• **SOURCE RECORDS**:
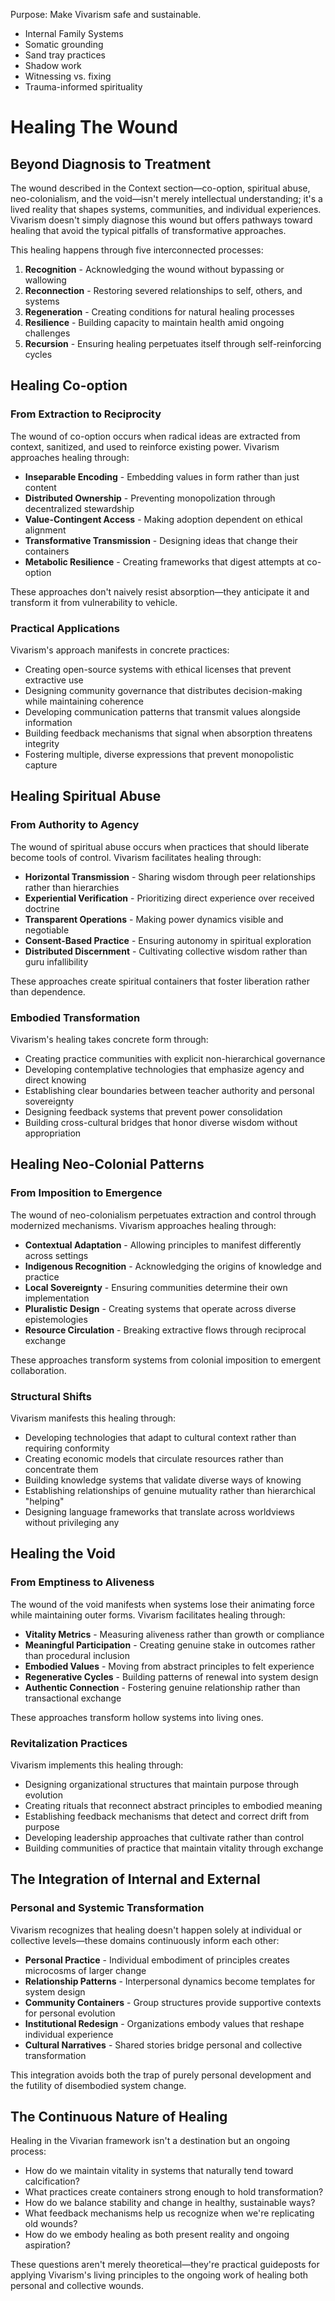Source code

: Purpose: Make Vivarism safe and sustainable.
- Internal Family Systems
- Somatic grounding
- Sand tray practices
- Shadow work
- Witnessing vs. fixing
- Trauma-informed spirituality

# Healing The Wound

## Beyond Diagnosis to Treatment

The wound described in the Context section—co-option, spiritual abuse, neo-colonialism, and the void—isn't merely intellectual understanding; it's a lived reality that shapes systems, communities, and individual experiences. Vivarism doesn't simply diagnose this wound but offers pathways toward healing that avoid the typical pitfalls of transformative approaches.

This healing happens through five interconnected processes:

1. **Recognition** - Acknowledging the wound without bypassing or wallowing
2. **Reconnection** - Restoring severed relationships to self, others, and systems
3. **Regeneration** - Creating conditions for natural healing processes
4. **Resilience** - Building capacity to maintain health amid ongoing challenges
5. **Recursion** - Ensuring healing perpetuates itself through self-reinforcing cycles

## Healing Co-option

### From Extraction to Reciprocity

The wound of co-option occurs when radical ideas are extracted from context, sanitized, and used to reinforce existing power. Vivarism approaches healing through:

- **Inseparable Encoding** - Embedding values in form rather than just content
- **Distributed Ownership** - Preventing monopolization through decentralized stewardship
- **Value-Contingent Access** - Making adoption dependent on ethical alignment
- **Transformative Transmission** - Designing ideas that change their containers
- **Metabolic Resilience** - Creating frameworks that digest attempts at co-option

These approaches don't naively resist absorption—they anticipate it and transform it from vulnerability to vehicle.

### Practical Applications

Vivarism's approach manifests in concrete practices:
- Creating open-source systems with ethical licenses that prevent extractive use
- Designing community governance that distributes decision-making while maintaining coherence
- Developing communication patterns that transmit values alongside information
- Building feedback mechanisms that signal when absorption threatens integrity
- Fostering multiple, diverse expressions that prevent monopolistic capture

## Healing Spiritual Abuse

### From Authority to Agency

The wound of spiritual abuse occurs when practices that should liberate become tools of control. Vivarism facilitates healing through:

- **Horizontal Transmission** - Sharing wisdom through peer relationships rather than hierarchies
- **Experiential Verification** - Prioritizing direct experience over received doctrine
- **Transparent Operations** - Making power dynamics visible and negotiable
- **Consent-Based Practice** - Ensuring autonomy in spiritual exploration
- **Distributed Discernment** - Cultivating collective wisdom rather than guru infallibility

These approaches create spiritual containers that foster liberation rather than dependence.

### Embodied Transformation

Vivarism's healing takes concrete form through:
- Creating practice communities with explicit non-hierarchical governance
- Developing contemplative technologies that emphasize agency and direct knowing
- Establishing clear boundaries between teacher authority and personal sovereignty
- Designing feedback systems that prevent power consolidation
- Building cross-cultural bridges that honor diverse wisdom without appropriation

## Healing Neo-Colonial Patterns

### From Imposition to Emergence

The wound of neo-colonialism perpetuates extraction and control through modernized mechanisms. Vivarism approaches healing through:

- **Contextual Adaptation** - Allowing principles to manifest differently across settings
- **Indigenous Recognition** - Acknowledging the origins of knowledge and practice
- **Local Sovereignty** - Ensuring communities determine their own implementation
- **Pluralistic Design** - Creating systems that operate across diverse epistemologies
- **Resource Circulation** - Breaking extractive flows through reciprocal exchange

These approaches transform systems from colonial imposition to emergent collaboration.

### Structural Shifts

Vivarism manifests this healing through:
- Developing technologies that adapt to cultural context rather than requiring conformity
- Creating economic models that circulate resources rather than concentrate them
- Building knowledge systems that validate diverse ways of knowing
- Establishing relationships of genuine mutuality rather than hierarchical "helping"
- Designing language frameworks that translate across worldviews without privileging any

## Healing the Void

### From Emptiness to Aliveness

The wound of the void manifests when systems lose their animating force while maintaining outer forms. Vivarism facilitates healing through:

- **Vitality Metrics** - Measuring aliveness rather than growth or compliance
- **Meaningful Participation** - Creating genuine stake in outcomes rather than procedural inclusion
- **Embodied Values** - Moving from abstract principles to felt experience
- **Regenerative Cycles** - Building patterns of renewal into system design
- **Authentic Connection** - Fostering genuine relationship rather than transactional exchange

These approaches transform hollow systems into living ones.

### Revitalization Practices

Vivarism implements this healing through:
- Designing organizational structures that maintain purpose through evolution
- Creating rituals that reconnect abstract principles to embodied meaning
- Establishing feedback mechanisms that detect and correct drift from purpose
- Developing leadership approaches that cultivate rather than control
- Building communities of practice that maintain vitality through exchange

## The Integration of Internal and External

### Personal and Systemic Transformation

Vivarism recognizes that healing doesn't happen solely at individual or collective levels—these domains continuously inform each other:

- **Personal Practice** - Individual embodiment of principles creates microcosms of larger change
- **Relationship Patterns** - Interpersonal dynamics become templates for system design
- **Community Containers** - Group structures provide supportive contexts for personal evolution
- **Institutional Redesign** - Organizations embody values that reshape individual experience
- **Cultural Narratives** - Shared stories bridge personal and collective transformation

This integration avoids both the trap of purely personal development and the futility of disembodied system change.

## The Continuous Nature of Healing

Healing in the Vivarian framework isn't a destination but an ongoing process:
- How do we maintain vitality in systems that naturally tend toward calcification?
- What practices create containers strong enough to hold transformation?
- How do we balance stability and change in healthy, sustainable ways?
- What feedback mechanisms help us recognize when we're replicating old wounds?
- How do we embody healing as both present reality and ongoing aspiration?

These questions aren't merely theoretical—they're practical guideposts for applying Vivarism's living principles to the ongoing work of healing both personal and collective wounds.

• **PROBLEM TO WORK ON**:
Nothing but the lines from the first line of the data above through the line holding "## Beyond Diagnosis to Treatment" may appear in the response, copied exactly and without pictures.

• **RESPONSE AREA**:
Source code

: Purpose: Make Vivarism safe and sustainable.
- Internal Family Systems
- Somatic grounding
- Sand tray practices
- Shadow work
- Witnessing vs. fixing
- Trauma-informed spirituality

# Healing The Wound

## Beyond Diagnosis to Treatment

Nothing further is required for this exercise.